## [Aim of the exercise]
Return every line of the data below that includes the string "Singapore".

## [Entries supplied]

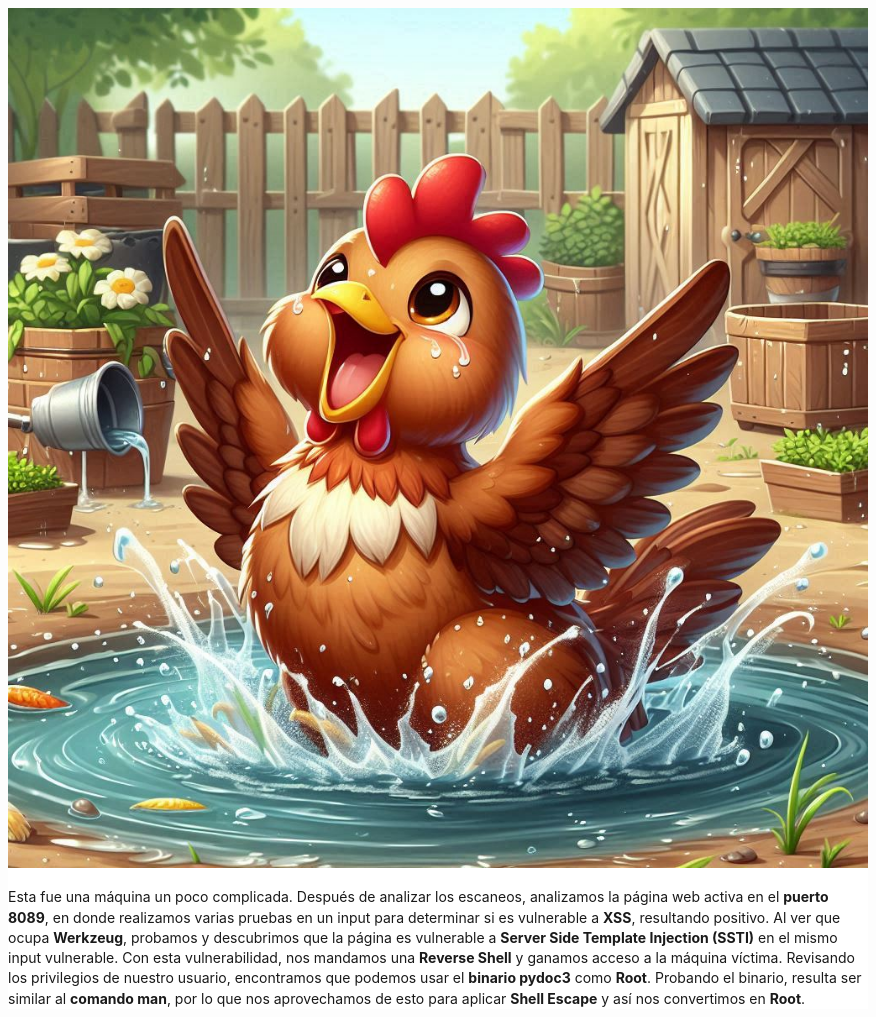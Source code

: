 ![](/assets/images/THL-writeup-caldoAvecrem/caldoAvecrem.jpg)

Esta fue una máquina un poco complicada. Después de analizar los escaneos, analizamos la página web activa en el **puerto 8089**, en donde realizamos varias pruebas en un input para determinar si es vulnerable a **XSS**, resultando positivo. Al ver que ocupa **Werkzeug**, probamos y descubrimos que la página es vulnerable a **Server Side Template Injection (SSTI)** en el mismo input vulnerable. Con esta vulnerabilidad, nos mandamos una **Reverse Shell** y ganamos acceso a la máquina víctima. Revisando los privilegios de nuestro usuario, encontramos que podemos usar el **binario pydoc3** como **Root**. Probando el binario, resulta ser similar al **comando man**, por lo que nos aprovechamos de esto para aplicar **Shell Escape** y así nos convertimos en **Root**.
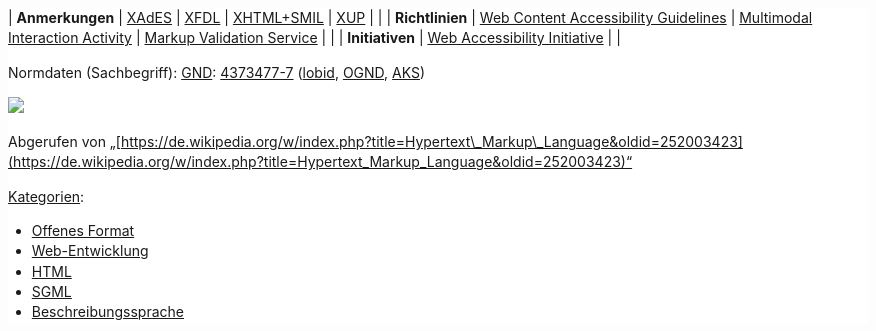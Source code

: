 | **Anmerkungen** | [XAdES](https://de.wikipedia.org/wiki/XAdES "XAdES") \| [XFDL](https://de.wikipedia.org/wiki/Extensible_Forms_Description_Language "Extensible Forms Description Language") \| [XHTML+SMIL](https://de.wikipedia.org/wiki/XHTML%2BSMIL "XHTML+SMIL") \| [XUP](https://de.wikipedia.org/wiki/Extensible_User_Interface_Protocol "Extensible User Interface Protocol") |  |
| **Richtlinien** | [Web Content Accessibility Guidelines](https://de.wikipedia.org/wiki/Web_Content_Accessibility_Guidelines "Web Content Accessibility Guidelines") \| [Multimodal Interaction Activity](https://de.wikipedia.org/w/index.php?title=W3C_MMI&action=edit&redlink=1 "W3C MMI (Seite nicht vorhanden)") \| [Markup Validation Service](https://de.wikipedia.org/wiki/W3C_Markup_Validation_Service "W3C Markup Validation Service") |  |
| **Initiativen** | [Web Accessibility Initiative](https://de.wikipedia.org/wiki/Web_Accessibility_Initiative "Web Accessibility Initiative") |  |

Normdaten (Sachbegriff): [GND](https://de.wikipedia.org/wiki/Gemeinsame_Normdatei "Gemeinsame Normdatei"): [4373477-7](https://d-nb.info/gnd/4373477-7) ([lobid](https://lobid.org/gnd/4373477-7), [OGND](https://swb.bsz-bw.de/DB=2.104/SET=1/TTL=1/CMD?retrace=0&trm_old=&ACT=SRCHA&IKT=2999&SRT=RLV&TRM=4373477-7), [AKS](https://prometheus.lmu.de/gnd/4373477-7))

![](https://login.wikimedia.org/wiki/Special:CentralAutoLogin/start?useformat=desktop&type=1x1&usesul3=0)

Abgerufen von „[https://de.wikipedia.org/w/index.php?title=Hypertext\_Markup\_Language&oldid=252003423](https://de.wikipedia.org/w/index.php?title=Hypertext_Markup_Language&oldid=252003423)“

[Kategorien](https://de.wikipedia.org/wiki/Wikipedia:Kategorien "Wikipedia:Kategorien"):

-   [Offenes Format](https://de.wikipedia.org/wiki/Kategorie:Offenes_Format "Kategorie:Offenes Format")
-   [Web-Entwicklung](https://de.wikipedia.org/wiki/Kategorie:Web-Entwicklung "Kategorie:Web-Entwicklung")
-   [HTML](https://de.wikipedia.org/wiki/Kategorie:HTML "Kategorie:HTML")
-   [SGML](https://de.wikipedia.org/wiki/Kategorie:SGML "Kategorie:SGML")
-   [Beschreibungssprache](https://de.wikipedia.org/wiki/Kategorie:Beschreibungssprache "Kategorie:Beschreibungssprache")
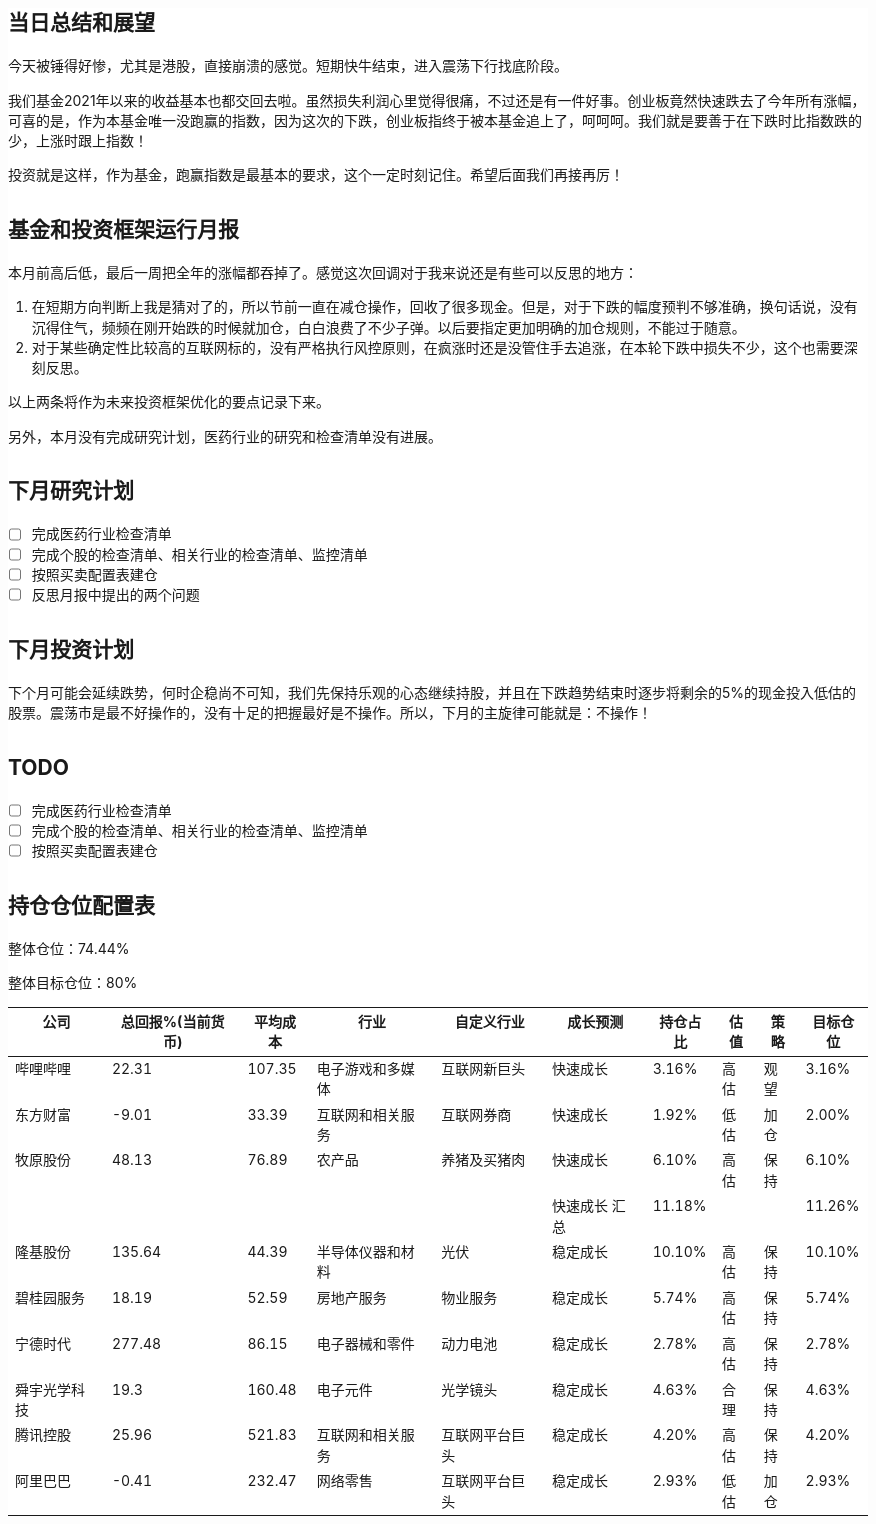 ## 当日总结和展望

今天被锤得好惨，尤其是港股，直接崩溃的感觉。短期快牛结束，进入震荡下行找底阶段。

我们基金2021年以来的收益基本也都交回去啦。虽然损失利润心里觉得很痛，不过还是有一件好事。创业板竟然快速跌去了今年所有涨幅，可喜的是，作为本基金唯一没跑赢的指数，因为这次的下跌，创业板指终于被本基金追上了，呵呵呵。我们就是要善于在下跌时比指数跌的少，上涨时跟上指数！

投资就是这样，作为基金，跑赢指数是最基本的要求，这个一定时刻记住。希望后面我们再接再厉！

## 基金和投资框架运行月报

本月前高后低，最后一周把全年的涨幅都吞掉了。感觉这次回调对于我来说还是有些可以反思的地方：

1. 在短期方向判断上我是猜对了的，所以节前一直在减仓操作，回收了很多现金。但是，对于下跌的幅度预判不够准确，换句话说，没有沉得住气，频频在刚开始跌的时候就加仓，白白浪费了不少子弹。以后要指定更加明确的加仓规则，不能过于随意。
2. 对于某些确定性比较高的互联网标的，没有严格执行风控原则，在疯涨时还是没管住手去追涨，在本轮下跌中损失不少，这个也需要深刻反思。

以上两条将作为未来投资框架优化的要点记录下来。

另外，本月没有完成研究计划，医药行业的研究和检查清单没有进展。

## 下月研究计划

- [ ] 完成医药行业检查清单
- [ ] 完成个股的检查清单、相关行业的检查清单、监控清单
- [ ] 按照买卖配置表建仓
- [ ] 反思月报中提出的两个问题

## 下月投资计划

下个月可能会延续跌势，何时企稳尚不可知，我们先保持乐观的心态继续持股，并且在下跌趋势结束时逐步将剩余的5%的现金投入低估的股票。震荡市是最不好操作的，没有十足的把握最好是不操作。所以，下月的主旋律可能就是：不操作！

## TODO

- [ ] 完成医药行业检查清单
- [ ] 完成个股的检查清单、相关行业的检查清单、监控清单
- [ ] 按照买卖配置表建仓

## 持仓仓位配置表

整体仓位：74.44%

整体目标仓位：80%

| 公司         | 总回报%(当前货币) | 平均成本 | 行业             | 自定义行业           | 成长预测      | 持仓占比 | 估值 | 策略 | 目标仓位 |
| ------------ | ----------------- | -------- | ---------------- | -------------------- | ------------- | -------- | ---- | ---- | -------- |
| 哔哩哔哩     | 22.31             | 107.35   | 电子游戏和多媒体 | 互联网新巨头         | 快速成长      | 3.16%    | 高估 | 观望 | 3.16%    |
| 东方财富     | -9.01             | 33.39    | 互联网和相关服务 | 互联网券商           | 快速成长      | 1.92%    | 低估 | 加仓 | 2.00%    |
| 牧原股份     | 48.13             | 76.89    | 农产品           | 养猪及买猪肉         | 快速成长      | 6.10%    | 高估 | 保持 | 6.10%    |
|              |                   |          |                  |                      | 快速成长 汇总 | 11.18%   |      |      | 11.26%   |
| 隆基股份     | 135.64            | 44.39    | 半导体仪器和材料 | 光伏                 | 稳定成长      | 10.10%   | 高估 | 保持 | 10.10%   |
| 碧桂园服务   | 18.19             | 52.59    | 房地产服务       | 物业服务             | 稳定成长      | 5.74%    | 高估 | 保持 | 5.74%    |
| 宁德时代     | 277.48            | 86.15    | 电子器械和零件   | 动力电池             | 稳定成长      | 2.78%    | 高估 | 保持 | 2.78%    |
| 舜宇光学科技 | 19.3              | 160.48   | 电子元件         | 光学镜头             | 稳定成长      | 4.63%    | 合理 | 保持 | 4.63%    |
| 腾讯控股     | 25.96             | 521.83   | 互联网和相关服务 | 互联网平台巨头       | 稳定成长      | 4.20%    | 高估 | 保持 | 4.20%    |
| 阿里巴巴     | -0.41             | 232.47   | 网络零售         | 互联网平台巨头       | 稳定成长      | 2.93%    | 低估 | 加仓 | 2.93%    |
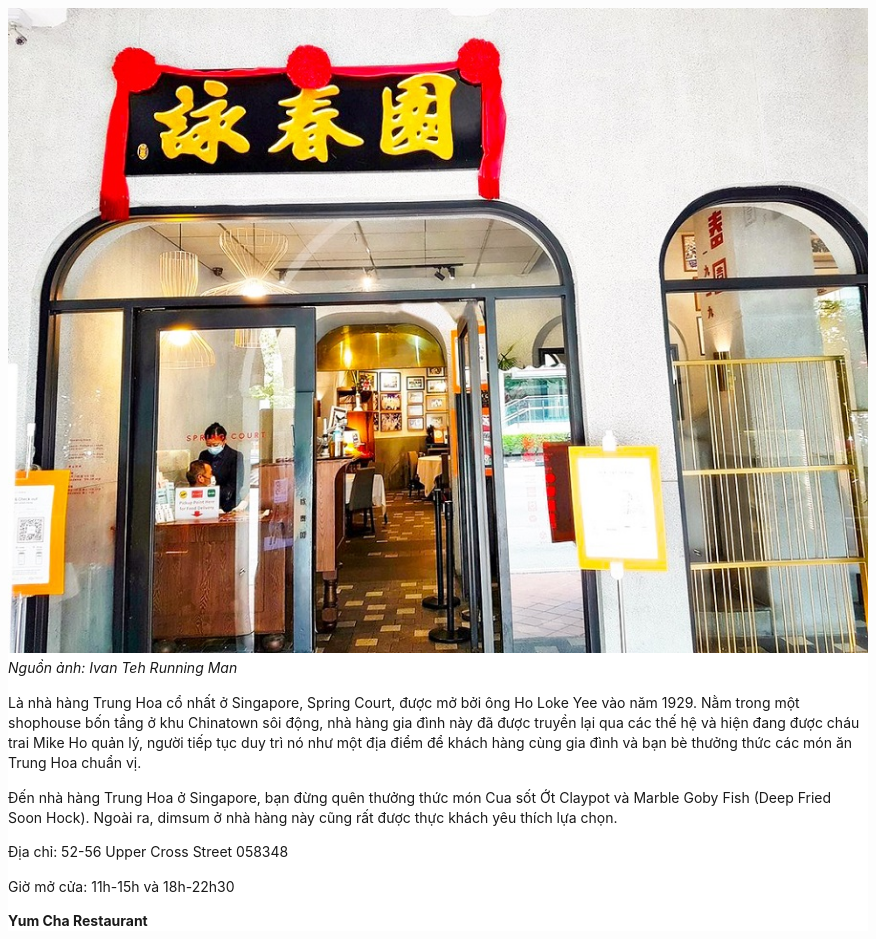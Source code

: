 ![Nhà hàng Spring Court](/images/Spring-court-Ivan-Teh-Running-Man.jpg)
_Nguồn ảnh: Ivan Teh Running Man_

Là nhà hàng Trung Hoa cổ nhất ở Singapore, Spring Court, được mở bởi ông Ho Loke Yee vào năm 1929. Nằm trong một shophouse bốn tầng ở khu Chinatown sôi động, nhà hàng gia đình này đã được truyền lại qua các thế hệ và hiện đang được cháu trai Mike Ho quản lý, người tiếp tục duy trì nó như một địa điểm để khách hàng cùng gia đình và bạn bè thưởng thức các món ăn Trung Hoa chuẩn vị.

Đến nhà hàng Trung Hoa ở Singapore, bạn đừng quên thưởng thức món Cua sốt Ớt Claypot và Marble Goby Fish (Deep Fried Soon Hock). Ngoài ra, dimsum ở nhà hàng này cũng rất được thực khách yêu thích lựa chọn.

Địa chỉ: 52-56 Upper Cross Street 058348

Giờ mở cửa: 11h-15h và 18h-22h30

**Yum Cha Restaurant**
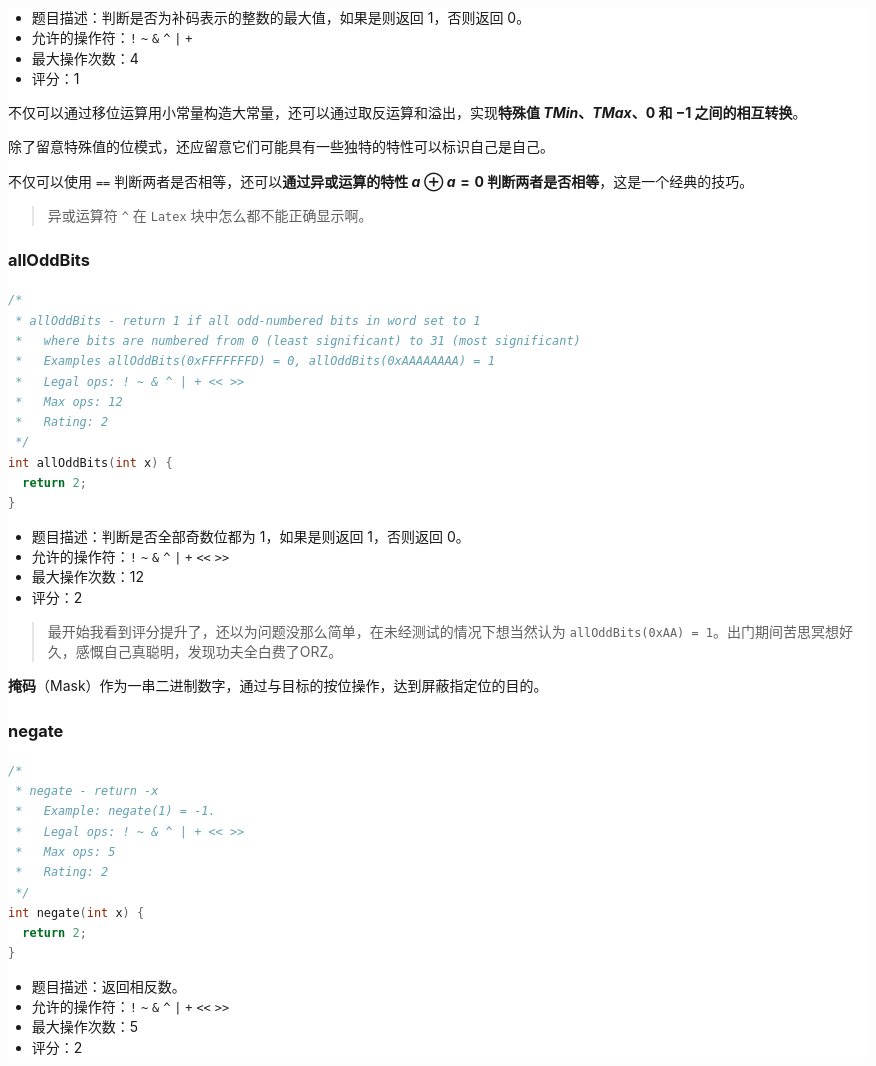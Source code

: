 - 题目描述：判断是否为补码表示的整数的最大值，如果是则返回 1，否则返回 0。
- 允许的操作符：`!` `~` `&` `^` `|` `+`
- 最大操作次数：4
- 评分：1

不仅可以通过移位运算用小常量构造大常量，还可以通过取反运算和溢出，实现**特殊值 $TMin$、$TMax$、$0$ 和 $-1$ 之间的相互转换**。

除了留意特殊值的位模式，还应留意它们可能具有一些独特的特性可以标识自己是自己。

不仅可以使用 `==` 判断两者是否相等，还可以**通过异或运算的特性 $a \oplus a = 0$ 判断两者是否相等**，这是一个经典的技巧。

> 异或运算符 `^` 在 `Latex` 块中怎么都不能正确显示啊。


### allOddBits

```c
/* 
 * allOddBits - return 1 if all odd-numbered bits in word set to 1
 *   where bits are numbered from 0 (least significant) to 31 (most significant)
 *   Examples allOddBits(0xFFFFFFFD) = 0, allOddBits(0xAAAAAAAA) = 1
 *   Legal ops: ! ~ & ^ | + << >>
 *   Max ops: 12
 *   Rating: 2
 */
int allOddBits(int x) {
  return 2;
}
```

- 题目描述：判断是否全部奇数位都为 1，如果是则返回 1，否则返回 0。
- 允许的操作符：`!` `~` `&` `^` `|` `+` `<<` `>>`
- 最大操作次数：12
- 评分：2

> 最开始我看到评分提升了，还以为问题没那么简单，在未经测试的情况下想当然认为 `allOddBits(0xAA) = 1`。出门期间苦思冥想好久，感慨自己真聪明，发现功夫全白费了ORZ。

**掩码**（Mask）作为一串二进制数字，通过与目标的按位操作，达到屏蔽指定位的目的。


### negate

```c
/* 
 * negate - return -x 
 *   Example: negate(1) = -1.
 *   Legal ops: ! ~ & ^ | + << >>
 *   Max ops: 5
 *   Rating: 2
 */
int negate(int x) {
  return 2;
}
```

- 题目描述：返回相反数。
- 允许的操作符：`!` `~` `&` `^` `|` `+` `<<` `>>`
- 最大操作次数：5
- 评分：2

## [Your solution]
Là nhà hàng Trung Hoa cổ nhất ở Singapore, Spring Court, được mở bởi ông Ho Loke Yee vào năm 1929. Nằm trong một shophouse bốn tầng ở khu Chinatown sôi động, nhà hàng gia đình này đã được truyền lại qua các thế hệ và hiện đang được cháu trai Mike Ho quản lý, người tiếp tục duy trì nó như một địa điểm để khách hàng cùng gia đình và bạn bè thưởng thức các món ăn Trung Hoa chuẩn vị.
Đến nhà hàng Trung Hoa ở Singapore, bạn đừng quên thưởng thức món Cua sốt Ớt Claypot và Marble Goby Fish (Deep Fried Soon Hock). Ngoài ra, dimsum ở nhà hàng này cũng rất được thực khách yêu thích lựa chọn.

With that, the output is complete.